O Radiesse é composto por microesferas de hidroxiapatita de cálcio suspensas em gel carreador de carboximetilcelulose. Funciona em dois tempos distintos: no primeiro, o gel carreador promove volumização imediata; no segundo — e mais importante — as microesferas estimulam a síntese de colágeno novo pelo tecido receptor. Esse bioestímulo começa por volta do 30.º dia após a aplicação e atinge o pico entre o 3.º e o 6.º mês. Quando o gel carreador é gradualmente reabsorvido (em torno de 8 a 12 semanas), a estrutura colagênica induzida sustenta o resultado.
É esse mecanismo bifásico que explica por que o Radiesse dura mais do que um preenchedor puro: não há apenas substituição de volume, há construção de suporte biológico real. Um estudo de Loghem et al. publicado no Journal of Cosmetic Dermatology documentou durabilidade média superior a 12 meses em aplicações faciais de CaHA, com manutenção de resultado clinicamente relevante até 18 meses em parcela significativa dos pacientes. As diretrizes de consenso global sobre injeção de hidroxiapatita de cálcio diluída e hiperdiluída confirmam que o CaHA estimula a neocolagênese e que esse efeito de remodelação dérmica persiste mesmo após a reabsorção do gel carreador — o que explica por que o resultado se mantém depois que a volumização inicial desaparece (Goldie et al., 2018, Dermatologic Surgery).

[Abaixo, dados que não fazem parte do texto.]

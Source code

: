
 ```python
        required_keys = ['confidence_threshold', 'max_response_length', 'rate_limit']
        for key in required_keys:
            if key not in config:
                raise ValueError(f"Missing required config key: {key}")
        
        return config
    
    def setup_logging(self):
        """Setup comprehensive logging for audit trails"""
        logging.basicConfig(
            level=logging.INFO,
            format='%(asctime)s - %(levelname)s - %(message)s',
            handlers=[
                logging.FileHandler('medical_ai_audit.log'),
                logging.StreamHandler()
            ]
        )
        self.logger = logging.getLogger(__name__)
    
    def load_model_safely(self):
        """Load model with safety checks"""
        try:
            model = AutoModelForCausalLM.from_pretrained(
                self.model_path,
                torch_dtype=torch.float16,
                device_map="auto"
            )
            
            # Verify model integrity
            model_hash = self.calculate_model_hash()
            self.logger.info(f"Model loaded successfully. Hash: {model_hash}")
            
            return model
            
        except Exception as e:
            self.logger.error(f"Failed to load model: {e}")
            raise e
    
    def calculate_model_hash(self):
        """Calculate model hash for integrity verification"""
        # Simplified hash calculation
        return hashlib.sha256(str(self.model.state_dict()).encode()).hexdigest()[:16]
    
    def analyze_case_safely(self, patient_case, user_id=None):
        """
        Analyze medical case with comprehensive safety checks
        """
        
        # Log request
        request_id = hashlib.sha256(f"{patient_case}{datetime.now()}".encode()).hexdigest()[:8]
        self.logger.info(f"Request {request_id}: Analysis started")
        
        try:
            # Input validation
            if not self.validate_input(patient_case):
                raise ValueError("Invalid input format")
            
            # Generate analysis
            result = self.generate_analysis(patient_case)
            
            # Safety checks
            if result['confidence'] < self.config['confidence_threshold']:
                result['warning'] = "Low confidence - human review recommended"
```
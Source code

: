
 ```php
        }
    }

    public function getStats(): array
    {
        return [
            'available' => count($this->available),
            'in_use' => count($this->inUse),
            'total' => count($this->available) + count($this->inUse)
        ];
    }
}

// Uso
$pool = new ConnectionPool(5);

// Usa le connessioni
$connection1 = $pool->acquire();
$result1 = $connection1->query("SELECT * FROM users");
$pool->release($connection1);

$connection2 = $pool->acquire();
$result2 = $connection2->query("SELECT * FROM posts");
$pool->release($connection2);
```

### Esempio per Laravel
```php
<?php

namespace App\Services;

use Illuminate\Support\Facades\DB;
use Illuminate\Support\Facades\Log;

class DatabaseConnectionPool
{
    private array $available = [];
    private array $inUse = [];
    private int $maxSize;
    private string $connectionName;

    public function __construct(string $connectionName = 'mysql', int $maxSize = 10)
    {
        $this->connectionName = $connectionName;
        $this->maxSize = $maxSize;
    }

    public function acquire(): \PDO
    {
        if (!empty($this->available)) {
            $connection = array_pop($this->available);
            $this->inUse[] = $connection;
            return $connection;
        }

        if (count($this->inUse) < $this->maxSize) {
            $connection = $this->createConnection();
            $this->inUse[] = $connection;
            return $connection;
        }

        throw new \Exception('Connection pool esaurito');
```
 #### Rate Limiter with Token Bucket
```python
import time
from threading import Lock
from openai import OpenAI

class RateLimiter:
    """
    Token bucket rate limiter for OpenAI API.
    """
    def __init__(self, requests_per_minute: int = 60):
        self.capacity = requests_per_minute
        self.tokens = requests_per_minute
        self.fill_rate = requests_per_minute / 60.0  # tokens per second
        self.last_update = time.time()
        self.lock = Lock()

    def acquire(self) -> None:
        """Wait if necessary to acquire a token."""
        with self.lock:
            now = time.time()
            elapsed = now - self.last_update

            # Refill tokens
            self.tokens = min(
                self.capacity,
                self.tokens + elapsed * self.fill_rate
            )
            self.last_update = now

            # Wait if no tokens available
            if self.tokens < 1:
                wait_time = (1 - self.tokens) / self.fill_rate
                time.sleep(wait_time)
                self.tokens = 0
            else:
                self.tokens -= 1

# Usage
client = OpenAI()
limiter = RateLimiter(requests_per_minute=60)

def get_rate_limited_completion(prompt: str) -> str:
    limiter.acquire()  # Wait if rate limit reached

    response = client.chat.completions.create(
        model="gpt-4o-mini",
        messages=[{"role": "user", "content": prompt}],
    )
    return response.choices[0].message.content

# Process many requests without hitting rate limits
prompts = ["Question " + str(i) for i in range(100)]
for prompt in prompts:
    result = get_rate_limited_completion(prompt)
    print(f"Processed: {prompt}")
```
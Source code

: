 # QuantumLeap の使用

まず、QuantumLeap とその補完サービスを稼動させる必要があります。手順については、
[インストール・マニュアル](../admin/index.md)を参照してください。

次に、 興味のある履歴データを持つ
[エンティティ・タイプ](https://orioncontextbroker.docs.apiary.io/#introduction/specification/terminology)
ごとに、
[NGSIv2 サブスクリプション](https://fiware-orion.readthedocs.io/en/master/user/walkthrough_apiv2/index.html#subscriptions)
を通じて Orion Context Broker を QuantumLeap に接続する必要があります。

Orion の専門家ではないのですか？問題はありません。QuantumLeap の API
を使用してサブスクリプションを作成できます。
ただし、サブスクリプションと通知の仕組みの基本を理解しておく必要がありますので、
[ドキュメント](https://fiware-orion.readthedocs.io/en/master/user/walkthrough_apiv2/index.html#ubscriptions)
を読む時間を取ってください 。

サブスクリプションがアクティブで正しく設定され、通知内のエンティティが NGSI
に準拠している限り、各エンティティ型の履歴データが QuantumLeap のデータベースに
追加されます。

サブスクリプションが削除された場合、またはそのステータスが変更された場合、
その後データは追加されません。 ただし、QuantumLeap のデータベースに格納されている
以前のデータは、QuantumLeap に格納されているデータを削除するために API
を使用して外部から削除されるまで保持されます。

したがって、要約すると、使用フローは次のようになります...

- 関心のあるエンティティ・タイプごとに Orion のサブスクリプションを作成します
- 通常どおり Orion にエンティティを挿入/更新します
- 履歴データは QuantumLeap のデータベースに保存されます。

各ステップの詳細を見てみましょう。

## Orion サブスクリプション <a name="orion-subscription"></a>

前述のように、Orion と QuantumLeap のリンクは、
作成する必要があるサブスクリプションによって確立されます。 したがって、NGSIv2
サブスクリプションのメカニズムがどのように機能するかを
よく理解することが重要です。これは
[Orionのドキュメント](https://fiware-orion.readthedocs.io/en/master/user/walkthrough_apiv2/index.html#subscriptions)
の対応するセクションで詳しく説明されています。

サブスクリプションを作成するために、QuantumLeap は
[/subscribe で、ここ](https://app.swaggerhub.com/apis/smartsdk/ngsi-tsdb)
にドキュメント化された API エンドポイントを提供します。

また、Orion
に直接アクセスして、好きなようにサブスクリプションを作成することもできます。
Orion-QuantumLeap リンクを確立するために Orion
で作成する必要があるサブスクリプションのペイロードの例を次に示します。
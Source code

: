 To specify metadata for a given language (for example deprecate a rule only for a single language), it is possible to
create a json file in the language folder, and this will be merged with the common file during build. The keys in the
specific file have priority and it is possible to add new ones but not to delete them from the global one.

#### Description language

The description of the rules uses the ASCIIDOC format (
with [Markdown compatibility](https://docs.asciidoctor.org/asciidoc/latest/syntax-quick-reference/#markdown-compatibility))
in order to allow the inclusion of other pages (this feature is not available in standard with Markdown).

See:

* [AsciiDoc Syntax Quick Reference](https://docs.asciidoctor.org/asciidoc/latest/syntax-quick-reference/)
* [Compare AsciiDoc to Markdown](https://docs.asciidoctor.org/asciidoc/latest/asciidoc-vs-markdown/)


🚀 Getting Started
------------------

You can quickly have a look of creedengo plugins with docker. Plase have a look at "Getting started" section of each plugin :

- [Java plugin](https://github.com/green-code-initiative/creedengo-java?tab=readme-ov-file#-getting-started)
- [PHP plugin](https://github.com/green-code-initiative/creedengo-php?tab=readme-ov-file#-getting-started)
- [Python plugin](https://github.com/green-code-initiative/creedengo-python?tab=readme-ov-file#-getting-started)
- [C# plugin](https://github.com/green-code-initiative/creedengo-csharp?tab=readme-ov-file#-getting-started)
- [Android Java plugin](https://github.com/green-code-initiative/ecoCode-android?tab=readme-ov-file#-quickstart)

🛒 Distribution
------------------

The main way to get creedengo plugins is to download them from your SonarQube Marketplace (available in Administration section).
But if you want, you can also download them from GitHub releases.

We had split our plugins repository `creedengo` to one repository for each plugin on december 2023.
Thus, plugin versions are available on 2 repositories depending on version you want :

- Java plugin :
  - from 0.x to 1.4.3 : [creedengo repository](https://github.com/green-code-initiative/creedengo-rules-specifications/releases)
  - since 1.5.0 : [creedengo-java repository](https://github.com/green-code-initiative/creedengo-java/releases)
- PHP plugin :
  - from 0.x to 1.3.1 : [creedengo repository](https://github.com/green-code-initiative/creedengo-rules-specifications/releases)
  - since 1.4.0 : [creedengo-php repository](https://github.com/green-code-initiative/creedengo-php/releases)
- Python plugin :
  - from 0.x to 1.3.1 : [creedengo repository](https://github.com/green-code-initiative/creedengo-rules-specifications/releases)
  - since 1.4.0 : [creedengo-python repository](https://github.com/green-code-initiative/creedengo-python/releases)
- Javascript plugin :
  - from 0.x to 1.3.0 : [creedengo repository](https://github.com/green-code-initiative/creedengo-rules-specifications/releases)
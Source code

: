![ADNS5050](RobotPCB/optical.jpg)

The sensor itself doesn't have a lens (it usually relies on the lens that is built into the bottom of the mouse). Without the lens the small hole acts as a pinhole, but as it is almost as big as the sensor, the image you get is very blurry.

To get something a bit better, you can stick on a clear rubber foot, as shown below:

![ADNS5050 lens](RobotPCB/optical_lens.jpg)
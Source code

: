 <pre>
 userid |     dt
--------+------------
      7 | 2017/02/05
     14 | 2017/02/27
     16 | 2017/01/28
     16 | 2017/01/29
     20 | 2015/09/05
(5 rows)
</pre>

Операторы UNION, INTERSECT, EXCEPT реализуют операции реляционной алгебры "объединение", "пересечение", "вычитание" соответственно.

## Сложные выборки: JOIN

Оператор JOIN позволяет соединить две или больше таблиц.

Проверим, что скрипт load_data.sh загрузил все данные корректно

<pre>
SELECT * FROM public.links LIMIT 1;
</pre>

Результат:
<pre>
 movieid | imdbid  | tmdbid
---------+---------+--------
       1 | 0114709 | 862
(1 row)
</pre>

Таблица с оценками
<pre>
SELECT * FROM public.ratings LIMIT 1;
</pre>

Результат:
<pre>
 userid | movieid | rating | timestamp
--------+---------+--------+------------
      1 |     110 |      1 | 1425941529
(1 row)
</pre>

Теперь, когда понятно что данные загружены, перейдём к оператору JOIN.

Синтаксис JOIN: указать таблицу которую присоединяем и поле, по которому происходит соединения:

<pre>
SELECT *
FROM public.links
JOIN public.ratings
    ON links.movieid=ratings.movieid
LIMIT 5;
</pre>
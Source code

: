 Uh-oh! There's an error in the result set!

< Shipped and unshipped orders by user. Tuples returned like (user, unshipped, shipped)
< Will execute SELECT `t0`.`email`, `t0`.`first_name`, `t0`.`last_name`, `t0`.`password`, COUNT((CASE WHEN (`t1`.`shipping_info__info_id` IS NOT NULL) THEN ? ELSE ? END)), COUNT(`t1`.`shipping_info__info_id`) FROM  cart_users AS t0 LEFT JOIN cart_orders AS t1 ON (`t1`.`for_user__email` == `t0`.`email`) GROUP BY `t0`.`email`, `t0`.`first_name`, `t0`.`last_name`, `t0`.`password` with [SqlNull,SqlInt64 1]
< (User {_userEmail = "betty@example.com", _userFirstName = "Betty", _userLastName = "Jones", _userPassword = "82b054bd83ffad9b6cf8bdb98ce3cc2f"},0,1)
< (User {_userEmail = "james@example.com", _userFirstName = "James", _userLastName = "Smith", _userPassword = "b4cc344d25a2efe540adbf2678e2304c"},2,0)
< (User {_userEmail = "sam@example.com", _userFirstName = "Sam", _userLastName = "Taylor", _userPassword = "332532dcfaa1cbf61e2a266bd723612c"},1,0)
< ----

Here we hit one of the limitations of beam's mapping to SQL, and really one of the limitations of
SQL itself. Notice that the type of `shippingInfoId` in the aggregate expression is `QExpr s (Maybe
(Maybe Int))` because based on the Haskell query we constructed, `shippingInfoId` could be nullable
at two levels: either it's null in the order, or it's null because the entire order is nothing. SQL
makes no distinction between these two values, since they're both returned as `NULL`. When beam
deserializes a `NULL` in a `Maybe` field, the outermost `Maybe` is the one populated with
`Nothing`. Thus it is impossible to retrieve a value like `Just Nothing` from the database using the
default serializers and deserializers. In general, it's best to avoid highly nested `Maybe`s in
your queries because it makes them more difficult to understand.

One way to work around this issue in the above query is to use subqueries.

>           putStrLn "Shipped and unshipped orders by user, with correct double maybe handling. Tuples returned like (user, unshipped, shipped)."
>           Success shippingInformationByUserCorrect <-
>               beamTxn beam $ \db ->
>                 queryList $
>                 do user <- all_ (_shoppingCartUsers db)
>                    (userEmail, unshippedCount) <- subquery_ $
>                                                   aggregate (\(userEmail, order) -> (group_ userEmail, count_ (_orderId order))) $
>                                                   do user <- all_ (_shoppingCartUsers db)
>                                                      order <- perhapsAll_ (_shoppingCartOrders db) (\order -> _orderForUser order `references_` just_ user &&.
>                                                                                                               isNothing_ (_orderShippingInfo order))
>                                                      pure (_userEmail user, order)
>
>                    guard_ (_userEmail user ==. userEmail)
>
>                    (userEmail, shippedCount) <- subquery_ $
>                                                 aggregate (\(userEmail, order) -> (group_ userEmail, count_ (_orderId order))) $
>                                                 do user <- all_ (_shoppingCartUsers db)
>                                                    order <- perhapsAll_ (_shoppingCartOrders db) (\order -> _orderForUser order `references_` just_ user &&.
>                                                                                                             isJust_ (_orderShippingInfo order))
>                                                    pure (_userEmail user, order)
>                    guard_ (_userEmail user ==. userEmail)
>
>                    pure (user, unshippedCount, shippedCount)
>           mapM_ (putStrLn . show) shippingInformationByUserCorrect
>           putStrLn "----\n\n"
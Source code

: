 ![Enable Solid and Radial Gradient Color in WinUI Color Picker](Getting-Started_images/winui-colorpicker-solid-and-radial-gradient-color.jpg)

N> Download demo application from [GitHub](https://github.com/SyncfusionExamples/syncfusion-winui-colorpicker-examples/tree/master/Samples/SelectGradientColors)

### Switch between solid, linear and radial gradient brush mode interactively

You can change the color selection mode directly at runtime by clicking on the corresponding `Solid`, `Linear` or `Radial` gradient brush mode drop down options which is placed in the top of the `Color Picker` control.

O que determina quanto tempo dura o seu resultado
Região tratada, biotipo, técnica de aplicação e histórico de aplicações anteriores são os quatro fatores que definem se o resultado vai durar 12 ou 18 meses no seu caso. Zonas de baixa mobilidade como têmpora e malar tendem ao extremo superior da faixa; áreas dinâmicas como o sulco nasogeniano ficam entre 12 e 14 meses.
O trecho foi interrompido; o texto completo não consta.